The inclusion of the CLASS Act within health reform was just the first phase of what will certainly ramp up to a major campaign to position CLASS as "America's new long term care plan."
The American Association for Long-Term Care Insurance acknowledges that CLASS is a reality and certainly marks a milestone in the nation's awareness of the need to address the issue of long term care planning. Only time will tell whether the CLASS Act will work. And, at this point there are too few details to make a case one way or the other. That said, the new law is receiving a healthy dose of coverage within publications read by human resource managers and employee benefits executives. As a result, we are already seeing greater interest among employers.
Because you are likely to be asked about CLASS by employers, the Association thought it might be beneficial to share a just-written letter from the U.S. Chamber of Commerce in support of Congressman Charles Boustany's (R-LA) newly introduced legislation to rein in CLASS.

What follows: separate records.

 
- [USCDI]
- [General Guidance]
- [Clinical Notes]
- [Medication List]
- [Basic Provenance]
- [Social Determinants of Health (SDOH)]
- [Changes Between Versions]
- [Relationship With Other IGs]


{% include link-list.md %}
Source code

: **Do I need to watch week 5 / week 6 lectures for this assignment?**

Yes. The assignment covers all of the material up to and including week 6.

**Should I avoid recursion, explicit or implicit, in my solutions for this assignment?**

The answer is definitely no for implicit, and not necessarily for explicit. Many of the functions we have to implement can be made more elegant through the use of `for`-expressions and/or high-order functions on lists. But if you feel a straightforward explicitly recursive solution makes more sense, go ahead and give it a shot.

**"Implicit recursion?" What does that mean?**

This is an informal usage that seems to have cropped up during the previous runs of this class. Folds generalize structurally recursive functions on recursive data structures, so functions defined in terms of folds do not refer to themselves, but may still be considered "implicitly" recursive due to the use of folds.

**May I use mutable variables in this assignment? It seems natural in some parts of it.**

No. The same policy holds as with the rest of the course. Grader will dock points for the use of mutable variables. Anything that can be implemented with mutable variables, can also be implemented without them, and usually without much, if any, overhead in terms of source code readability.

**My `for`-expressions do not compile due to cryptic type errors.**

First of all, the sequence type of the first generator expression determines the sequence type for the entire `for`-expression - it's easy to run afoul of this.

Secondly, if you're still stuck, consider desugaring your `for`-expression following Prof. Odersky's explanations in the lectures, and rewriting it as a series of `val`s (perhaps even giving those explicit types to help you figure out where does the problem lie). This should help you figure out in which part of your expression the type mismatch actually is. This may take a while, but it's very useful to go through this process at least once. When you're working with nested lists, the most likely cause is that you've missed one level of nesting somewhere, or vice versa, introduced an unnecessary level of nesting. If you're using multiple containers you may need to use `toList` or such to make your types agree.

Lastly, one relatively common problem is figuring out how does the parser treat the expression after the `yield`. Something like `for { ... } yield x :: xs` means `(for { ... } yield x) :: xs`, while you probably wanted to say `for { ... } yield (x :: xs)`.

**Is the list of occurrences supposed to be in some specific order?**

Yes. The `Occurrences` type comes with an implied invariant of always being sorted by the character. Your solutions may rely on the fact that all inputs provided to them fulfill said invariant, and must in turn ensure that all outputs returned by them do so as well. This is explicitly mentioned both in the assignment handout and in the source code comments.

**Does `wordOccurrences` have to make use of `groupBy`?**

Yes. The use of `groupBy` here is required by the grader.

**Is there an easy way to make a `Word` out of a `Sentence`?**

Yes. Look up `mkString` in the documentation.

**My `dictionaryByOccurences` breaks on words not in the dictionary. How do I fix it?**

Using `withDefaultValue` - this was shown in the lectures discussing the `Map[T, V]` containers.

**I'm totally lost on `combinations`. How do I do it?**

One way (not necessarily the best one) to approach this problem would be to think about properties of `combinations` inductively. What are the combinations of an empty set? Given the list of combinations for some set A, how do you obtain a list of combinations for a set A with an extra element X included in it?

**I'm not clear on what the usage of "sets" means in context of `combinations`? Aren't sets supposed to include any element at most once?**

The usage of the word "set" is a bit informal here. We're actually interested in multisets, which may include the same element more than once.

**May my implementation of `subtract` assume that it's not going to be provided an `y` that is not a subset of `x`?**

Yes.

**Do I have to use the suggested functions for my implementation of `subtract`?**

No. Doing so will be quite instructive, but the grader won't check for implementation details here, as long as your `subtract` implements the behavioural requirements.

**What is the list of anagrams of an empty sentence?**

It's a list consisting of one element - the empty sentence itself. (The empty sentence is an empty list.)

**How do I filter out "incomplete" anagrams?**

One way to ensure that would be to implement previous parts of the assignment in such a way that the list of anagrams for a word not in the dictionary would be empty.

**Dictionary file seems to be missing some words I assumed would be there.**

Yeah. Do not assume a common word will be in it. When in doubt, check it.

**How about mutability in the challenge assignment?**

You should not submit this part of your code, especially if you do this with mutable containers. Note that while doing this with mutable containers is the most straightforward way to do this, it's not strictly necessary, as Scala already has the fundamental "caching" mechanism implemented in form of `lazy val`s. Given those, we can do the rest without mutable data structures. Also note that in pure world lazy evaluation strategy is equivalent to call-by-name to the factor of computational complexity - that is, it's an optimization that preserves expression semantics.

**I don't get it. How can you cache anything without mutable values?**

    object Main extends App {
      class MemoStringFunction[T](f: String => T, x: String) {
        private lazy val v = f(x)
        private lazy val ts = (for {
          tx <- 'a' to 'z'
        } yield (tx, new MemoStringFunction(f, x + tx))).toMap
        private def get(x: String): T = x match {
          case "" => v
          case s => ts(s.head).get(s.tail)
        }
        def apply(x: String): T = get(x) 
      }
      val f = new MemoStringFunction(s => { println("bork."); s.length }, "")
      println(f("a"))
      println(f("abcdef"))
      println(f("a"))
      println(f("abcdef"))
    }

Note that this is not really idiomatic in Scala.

The following is the Chamber of Commerce letter dated August 2, 2010:
Chamber of Commerce of The United States of America
R. Bruce Josten
Executive Vice President
1615 H Street, N.W.
Washington, D.C. 20062-2000
The Honorable Charles Boustany
U.S. House of Representatives
Washington, DC 20515
Dear Representative Boustany:
The U.S. Chamber of Commerce, the world's largest business federation representing the interests of more than three million businesses and organizations of every size, sector, and region, thanks you for introducing H.R. 5853, the "Fiscal Responsibility and Retirement Security Act of 2010," which would protect taxpayers from the potential fiscal consequences of the new CLASS Act entitlement. At a time of dangerous budget deficits and a myriad of new taxes, the country can ill afford to create a new entitlement program.
The bill would increase oversight of the CLASS program and require actuarial soundness to be confirmed before final implementation of the program, as well as a vote in Congress specifically on the new entitlement. In addition, H.R. 5853 would require more meaningful notice to potential enrollees about the program's risks and fiscal implications.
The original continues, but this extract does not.